Stored entries:
+--
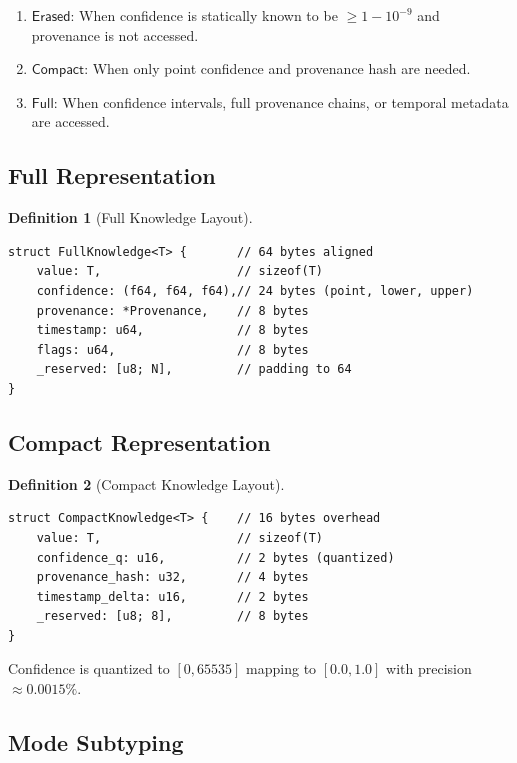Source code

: \documentclass[11pt]{article}
\newtheorem{definition}{Definition}
\newcommand{\Full}{\mathsf{Full}}
\newcommand{\Compact}{\mathsf{Compact}}
\newcommand{\Erased}{\mathsf{Erased}}
\begin{document}
\begin{enumerate}
\item $\Erased$: When confidence is statically known to be $\geq 1 - 10^{-9}$
      and provenance is not accessed.
\item $\Compact$: When only point confidence and provenance hash are needed.
\item $\Full$: When confidence intervals, full provenance chains, or temporal
      metadata are accessed.
\end{enumerate}

\subsection{Full Representation}

\begin{definition}[Full Knowledge Layout]
\begin{verbatim}
struct FullKnowledge<T> {       // 64 bytes aligned
    value: T,                   // sizeof(T)
    confidence: (f64, f64, f64),// 24 bytes (point, lower, upper)
    provenance: *Provenance,    // 8 bytes
    timestamp: u64,             // 8 bytes
    flags: u64,                 // 8 bytes
    _reserved: [u8; N],         // padding to 64
}
\end{verbatim}
\end{definition}

\subsection{Compact Representation}

\begin{definition}[Compact Knowledge Layout]
\begin{verbatim}
struct CompactKnowledge<T> {    // 16 bytes overhead
    value: T,                   // sizeof(T)
    confidence_q: u16,          // 2 bytes (quantized)
    provenance_hash: u32,       // 4 bytes
    timestamp_delta: u16,       // 2 bytes
    _reserved: [u8; 8],         // 8 bytes
}
\end{verbatim}
\end{definition}

Confidence is quantized to $[0, 65535]$ mapping to $[0.0, 1.0]$ with
precision $\approx 0.0015\%$.

\subsection{Mode Subtyping}
\end{document}
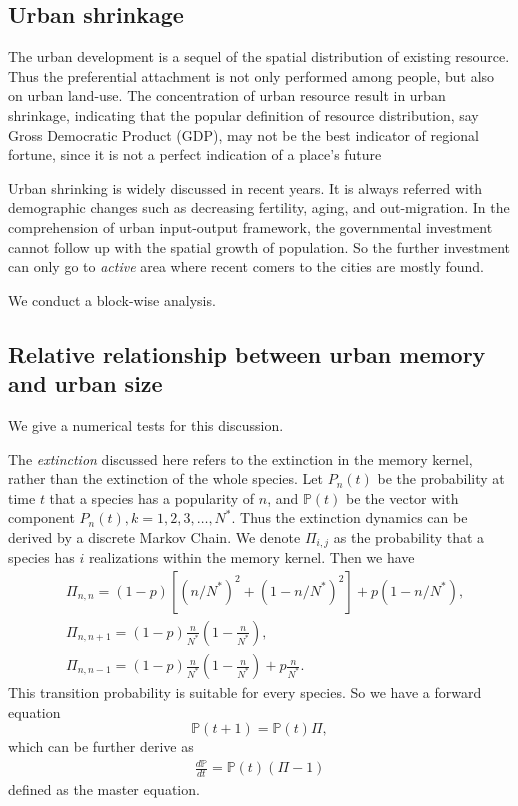 \documentclass[aps,prl]{revtex4-2}
\begin{document}
\subsection{Urban shrinkage}

The urban development is a sequel of the spatial distribution of existing resource. Thus the preferential attachment is not only performed among people, but also on urban land-use. The concentration of urban resource result in urban shrinkage, indicating that the popular definition of resource distribution, say Gross Democratic Product (GDP), may not be the best indicator of regional fortune, since it is not a perfect indication of a place's future 

Urban shrinking is widely discussed in recent years. It is always referred with demographic changes such as decreasing fertility, aging, and out-migration\cite{haase2008urban}. In the comprehension of urban input-output framework, the governmental investment cannot follow up with the spatial growth of population. So the further investment can only go to \emph{active} area where recent comers to the cities are mostly found. 

We conduct a block-wise analysis.

\subsection{Relative relationship between urban memory and urban size}

We give a numerical tests for this discussion. 

The \emph{extinction} discussed here refers to the extinction in the memory kernel, rather than the extinction of the whole species. Let $P_n(t)$ be the probability at time $t$ that a species has a popularity of $n$, and $\mathbb{P}(t)$ be the vector with component $P_n(t),k = 1,2,3,\dots,N^*$. Thus the extinction dynamics can be derived by a discrete Markov Chain. We denote $\Pi_{i,j}$ as the probability that a species has $i$ realizations within the memory kernel. Then we have \begin{align*}
&\Pi_{n,n} = (1-p)[(n/N^*)^2+(1-n/N^*)^2]+p(1-n/N^*),\\
&\Pi_{n,n+1}=(1-p)\frac{n}{N^*}(1-\frac{n}{N^*}),\\ 
&\Pi_{n,n-1}=(1-p)\frac{n}{N^*}(1-\frac{n}{N^*})+p\frac{n}{N^*}.
\end{align*}
This transition probability is suitable for every species. So we have a forward equation $$ \mathbb{P}(t+1) = \mathbb{P}(t)\Pi, $$which can be further derive as \begin{align*}
\frac{d\mathbb{P}}{dt} = \mathbb{P}(t)(\Pi-1)
\end{align*}
defined as the master equation. 
\end{document}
+--
◆ Exercise goal ◆
Wherever the word "emph" appears in the entries above, copy that whole line.

◆ Completed task ◆
Urban shrinking is widely discussed in recent years. It is always referred with demographic changes such as decreasing fertility, aging, and out-migration\cite{haase2008urban}. In the comprehension of urban input-output framework, the governmental investment cannot follow up with the spatial growth of population. So the further investment can only go to \emph{active} area where recent comers to the cities are mostly found. 
The \emph{extinction} discussed here refers to the extinction in the memory kernel, rather than the extinction of the whole species. Let $P_n(t)$ be the probability at time $t$ that a species has a popularity of $n$, and $\mathbb{P}(t)$ be the vector with component $P_n(t),k = 1,2,3,\dots,N^*$. Thus the extinction dynamics can be derived by a discrete Markov Chain. We denote $\Pi_{i,j}$ as the probability that a species has $i$ realizations within the memory kernel. Then we have \begin{align*}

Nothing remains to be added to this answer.